In the following step we will identify which part of the data is spam and which one is not by adding 1 for spam and 0 for non spam

for (i in 1: length(ham)){
  meta(ham_spam[[i]],"classification")<-0
}

for(i in (length(ham)+1):(length(ham) + length(spam))){
  meta(ham_spam[[i]],"classification")<- 1
}
for (i in 1:10){
  ham_spam<-sample(ham_spam)
}
meta(ham_spam[[11]])
##   author        : character(0)
##   datetimestamp : 2018-11-04 19:23:25
##   description   : character(0)
##   heading       : character(0)
##   id            : 0109.601a9cd8272f22236b27e95dbe2fa22d
##   language      : en
##   origin        : character(0)
##   classification: 0

Tokenize the joint dataset using DocumentTermMatrix

ham_spam_dtm<-DocumentTermMatrix(ham_spam)
ham_spam_dtm
## <<DocumentTermMatrix (documents: 752, terms: 63577)>>
## Non-/sparse entries: 243955/47565949
## Sparsity           : 99%
## Maximal term length: 298
## Weighting          : term frequency (tf)
#Remove sparse terms
ham_spam_dtm<-ham_spam_dtm %>%removeSparseTerms(1-(10/length(ham_spam)))
ham_spam_dtm
## <<DocumentTermMatrix (documents: 752, terms: 3104)>>
## Non-/sparse entries: 149646/2184562
## Sparsity           : 94%
## Maximal term length: 95
## Weighting          : term frequency (tf)

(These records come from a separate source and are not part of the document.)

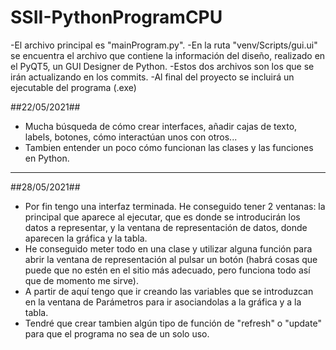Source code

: # SSII-PythonProgramCPU

-El archivo principal es "mainProgram.py". 
-En la ruta "venv/Scripts/gui.ui" se encuentra el archivo que contiene la información del diseño, realizado en el PyQT5, un GUI Designer de Python.
-Estos dos archivos son los que se irán actualizando en los commits.
-Al final del proyecto se incluirá un ejecutable del programa (.exe)


##22/05/2021##
- Mucha búsqueda de cómo crear interfaces, añadir cajas de texto, labels, botones, cómo interactúan unos con otros... 
- Tambien entender un poco cómo funcionan las clases y las funciones en Python. 

- - - -

##28/05/2021##
- Por fin tengo una interfaz terminada. He conseguido tener 2 ventanas: la principal que aparece al ejecutar, que es donde se introducirán los datos a representar, y la ventana de representación de datos, donde aparecen la gráfica y la tabla. 
- He conseguido meter todo en una clase y utilizar alguna función para abrir la ventana de representación al pulsar un botón (habrá cosas que puede que no estén en el sitio más adecuado, pero funciona todo así que de momento me sirve).
- A partir de aquí tengo que ir creando las variables que se introduzcan en la ventana de Parámetros para ir asociandolas a la gráfica y a la tabla.
- Tendré que crear tambien algún tipo de función de "refresh" o "update" para que el programa no sea de un solo uso.

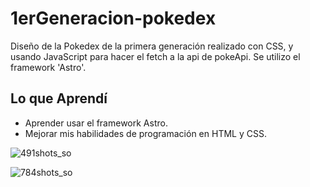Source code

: # 1erGeneracion-pokedex

Diseño de la Pokedex de la primera generación realizado con CSS, y usando JavaScript para hacer el fetch a la api de pokeApi. Se utilizo el framework 'Astro'.

## Lo que Aprendí

- Aprender usar el framework Astro.
- Mejorar mis habilidades de programación en HTML y CSS.

![491shots_so](https://github.com/Rodriiandino/1erGeneracion-pokedex/assets/106351323/0f59ac80-a083-4bf7-922c-b45430a79006)

![784shots_so](https://github.com/Rodriiandino/1erGeneracion-pokedex/assets/106351323/de7a0dc5-5db3-4ca9-9368-9397d5cc16d8)
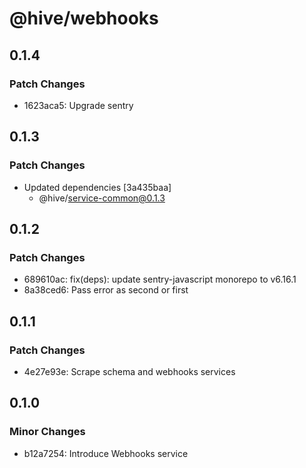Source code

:# @hive/webhooks

## 0.1.4

### Patch Changes

- 1623aca5: Upgrade sentry

## 0.1.3

### Patch Changes

- Updated dependencies [3a435baa]
  - @hive/service-common@0.1.3

## 0.1.2

### Patch Changes

- 689610ac: fix(deps): update sentry-javascript monorepo to v6.16.1
- 8a38ced6: Pass error as second or first

## 0.1.1

### Patch Changes

- 4e27e93e: Scrape schema and webhooks services

## 0.1.0

### Minor Changes

- b12a7254: Introduce Webhooks service
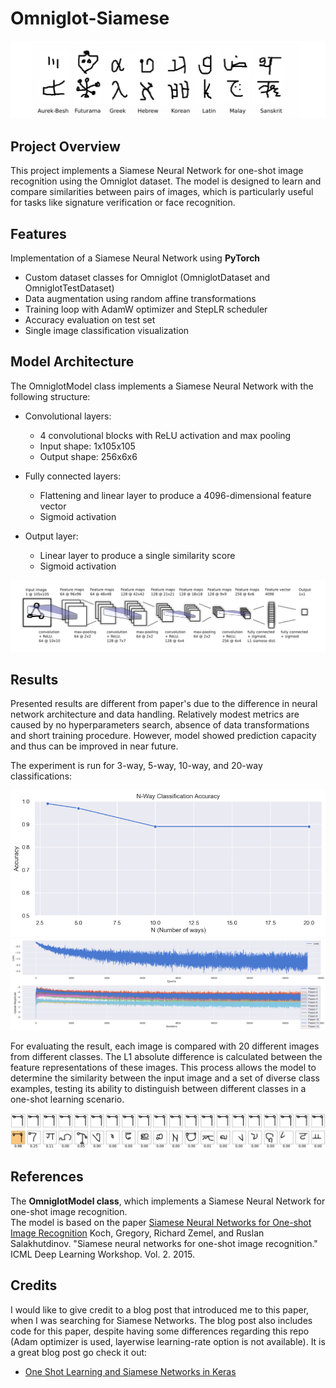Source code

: # Omniglot-Siamese

![alt text](images/image-2.png)

## Project Overview
This project implements a Siamese Neural Network for one-shot image recognition using the Omniglot dataset. The model is designed to learn and compare similarities between pairs of images, which is particularly useful for tasks like signature verification or face recognition.

## Features
Implementation of a Siamese Neural Network using **PyTorch**
- Custom dataset classes for Omniglot (OmniglotDataset and OmniglotTestDataset)
- Data augmentation using random affine transformations
- Training loop with AdamW optimizer and StepLR scheduler
- Accuracy evaluation on test set
- Single image classification visualization

## Model Architecture
The OmniglotModel class implements a Siamese Neural Network with the following structure:

- Convolutional layers:

  - 4 convolutional blocks with ReLU activation and max pooling
  - Input shape: 1x105x105
  - Output shape: 256x6x6

- Fully connected layers:

  - Flattening and linear layer to produce a 4096-dimensional feature vector
  - Sigmoid activation

- Output layer:

  - Linear layer to produce a single similarity score
  - Sigmoid activation

![alt text](images/image-3.png)

## Results
Presented results are different from paper's due to the difference in neural network architecture and data handling. Relatively modest metrics are caused by no hyperparameters search, absence of data transformations and short training procedure. However, model showed prediction capacity and thus can be improved in near future.

The experiment is run for 3-way, 5-way, 10-way, and 20-way classifications:

![alt text](images/image-4.png)
![alt text](images/image-7.png)

For evaluating the result, each image is compared with 20 different images from different classes. The L1 absolute difference is calculated between the feature representations of these images. This process allows the model to determine the similarity between the input image and a set of diverse class examples, testing its ability to distinguish between different classes in a one-shot learning scenario.

![![alt text](image-6.png)](images/image-5.png)

## References
The **OmniglotModel class**, which implements a Siamese Neural Network for one-shot image recognition.<br/>The model is based on the paper [Siamese Neural Networks for One-shot Image Recognition](https://www.cs.cmu.edu/~rsalakhu/papers/oneshot1.pdf)
  Koch, Gregory, Richard Zemel, and Ruslan Salakhutdinov. "Siamese neural networks for one-shot image recognition." ICML Deep Learning Workshop. Vol. 2. 2015.

## Credits

I would like to give credit to a blog post that introduced me to this paper, when I was searching for Siamese Networks. The blog post  also includes code for this paper, despite having some differences regarding this repo (Adam optimizer is used, layerwise learning-rate option is not available). It is a great blog post go check it out: 

- [One Shot Learning and Siamese Networks in Keras](https://sorenbouma.github.io/blog/oneshot/)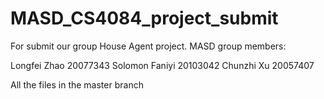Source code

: # MASD_CS4084_project_submit
For submit our group House Agent project. 
MASD group members:

Longfei Zhao 20077343
Solomon Faniyi 20103042
Chunzhi Xu 20057407

All the files in the master branch
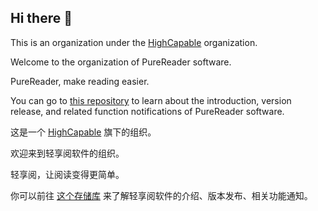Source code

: ## Hi there 👋

This is an organization under the [HighCapable](https://github.com/HighCapable) organization.

Welcome to the organization of PureReader software.

PureReader, make reading easier.

You can go to [this repository](https://github.com/PureReader/PureReader-Starter) to learn about the introduction, version release, and related function notifications of PureReader software.

这是一个 [HighCapable](https://github.com/HighCapable) 旗下的组织。

欢迎来到轻享阅软件的组织。

轻享阅，让阅读变得更简单。

你可以前往 [这个存储库](https://github.com/PureReader/PureReader-Starter) 来了解轻享阅软件的介绍、版本发布、相关功能通知。
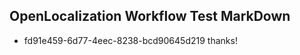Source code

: ## OpenLocalization Workflow Test MarkDown
* fd91e459-6d77-4eec-8238-bcd90645d219 thanks!

<!--HONumber=Jul16_HO4-->


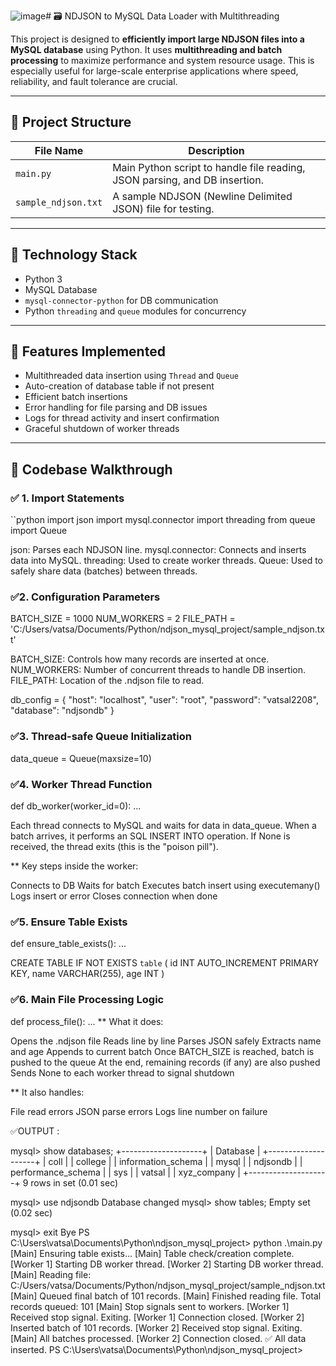 ![image](https://github.com/user-attachments/assets/12838b56-6061-470a-b99f-733127c6cc53)# 🗃️ NDJSON to MySQL Data Loader with Multithreading

This project is designed to **efficiently import large NDJSON files into a MySQL database** using Python. It uses **multithreading and batch processing** to maximize performance and system resource usage. This is especially useful for large-scale enterprise applications where speed, reliability, and fault tolerance are crucial.

---

## 📂 Project Structure

| File Name            | Description                                                                 |
|----------------------|-----------------------------------------------------------------------------|
| `main.py`            | Main Python script to handle file reading, JSON parsing, and DB insertion.  |
| `sample_ndjson.txt`  | A sample NDJSON (Newline Delimited JSON) file for testing.                  |
---
## 🔧 Technology Stack

- Python 3
- MySQL Database
- `mysql-connector-python` for DB communication
- Python `threading` and `queue` modules for concurrency
---
## 📌 Features Implemented

- Multithreaded data insertion using `Thread` and `Queue`
- Auto-creation of database table if not present
- Efficient batch insertions
- Error handling for file parsing and DB issues
- Logs for thread activity and insert confirmation
- Graceful shutdown of worker threads
---
## 📜 Codebase Walkthrough

### ✅ 1. **Import Statements**

``python
import json
import mysql.connector
import threading
from queue import Queue

json: Parses each NDJSON line.
mysql.connector: Connects and inserts data into MySQL.
threading: Used to create worker threads.
Queue: Used to safely share data (batches) between threads.

 ### ✅2. Configuration Parameters
BATCH_SIZE = 1000
NUM_WORKERS = 2
FILE_PATH = 'C:/Users/vatsa/Documents/Python/ndjson_mysql_project/sample_ndjson.txt'

BATCH_SIZE: Controls how many records are inserted at once.
NUM_WORKERS: Number of concurrent threads to handle DB insertion.
FILE_PATH: Location of the .ndjson file to read.

db_config = {
    "host": "localhost",
    "user": "root",
    "password": "vatsal2208",
    "database": "ndjsondb"
}
### ✅3. Thread-safe Queue Initialization
data_queue = Queue(maxsize=10)

### ✅4. Worker Thread Function
def db_worker(worker_id=0):
    ...

Each thread connects to MySQL and waits for data in data_queue.
When a batch arrives, it performs an SQL INSERT INTO operation.
If None is received, the thread exits (this is the "poison pill").

 ** Key steps inside the worker:

Connects to DB
Waits for batch
Executes batch insert using executemany()
Logs insert or error
Closes connection when done
    
### ✅5. Ensure Table Exists
def ensure_table_exists():
    ...
    
CREATE TABLE IF NOT EXISTS `table` (
    id INT AUTO_INCREMENT PRIMARY KEY,
    name VARCHAR(255),
    age INT
)

### ✅6. Main File Processing Logic
def process_file():
    ...
** What it does:

Opens the .ndjson file
Reads line by line
Parses JSON safely
Extracts name and age
Appends to current batch
Once BATCH_SIZE is reached, batch is pushed to the queue
At the end, remaining records (if any) are also pushed
Sends None to each worker thread to signal shutdown

** It also handles:

File read errors
JSON parse errors
Logs line number on failure

 
 ✅OUTPUT :

mysql> show databases;
+--------------------+
| Database           |
+--------------------+
| coll               |
| college            |
| information_schema |
| mysql              |
| ndjsondb           |
| performance_schema |
| sys                |
| vatsal             |
| xyz_company        |
+--------------------+
9 rows in set (0.01 sec)

mysql> use ndjsondb
Database changed
mysql> show tables;
Empty set (0.02 sec)

mysql> exit
Bye
PS C:\Users\vatsa\Documents\Python\ndjson_mysql_project> python .\main.py
[Main] Ensuring table exists...
[Main] Table check/creation complete.
[Worker 1] Starting DB worker thread.
[Worker 2] Starting DB worker thread.
[Main] Reading file: C:/Users/vatsa/Documents/Python/ndjson_mysql_project/sample_ndjson.txt
[Main] Queued final batch of 101 records.
[Main] Finished reading file. Total records queued: 101
[Main] Stop signals sent to workers.
[Worker 1] Received stop signal. Exiting.
[Worker 1] Connection closed.
[Worker 2] Inserted batch of 101 records.
[Worker 2] Received stop signal. Exiting.
[Main] All batches processed.
[Worker 2] Connection closed.
✅ All data inserted.
PS C:\Users\vatsa\Documents\Python\ndjson_mysql_project>


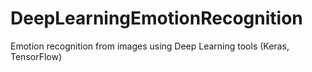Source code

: # DeepLearningEmotionRecognition
Emotion recognition from images using Deep Learning tools (Keras, TensorFlow)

Statistics about spam_dtm and ham_dtm

spam_dtm<-spam %>% DocumentTermMatrix()
spam_f<-spam_dtm %>% as.matrix %>% colSums()
length(spam_f)
## [1] 30450
ham_dtm<-ham %>% DocumentTermMatrix()
ham_f<-ham_dtm %>% as.matrix %>% colSums
length(ham_f)
## [1] 38026

Wordcloud

#spam wordcloud
wordcloud(spam, max.words=15, random.order = FALSE, random.color=TRUE, colors = palette())

#ham wordcloud
wordcloud(ham, max.words=15, random.order = FALSE, random.color=TRUE, colors=palette())

Classification model with Naives Bayes

lbl_ham_spam<-as.vector(unlist(meta(ham_spam, type ="local", tag = "classification")))
head(lbl_ham_spam)
## [1] 1 1 1 0 0 1
N<-length(lbl_ham_spam)
ham_spam_cont<-create_container(ham_spam_dtm,labels = lbl_ham_spam, trainSize = 1:520, testSize = 521:N, virgin = TRUE)

RandomForest

Random Forest is a classification model that uses the training set to create multiple decision trees and assign the data in the test set a classification which is the result of each individual decision tree.

tree_dec_ham_spam<-train_model(ham_spam_cont, "TREE")
tree_res_ham_spam<-classify_model(ham_spam_cont, tree_dec_ham_spam)
head(tree_res_ham_spam)
#Probability
prop.table(table(tree_res_ham_spam[,1]== lbl_ham_spam[521:N]))
## 
##      FALSE       TRUE 
## 0.04310345 0.95689655

With the random forest model, we can predict at 94% of accuracy.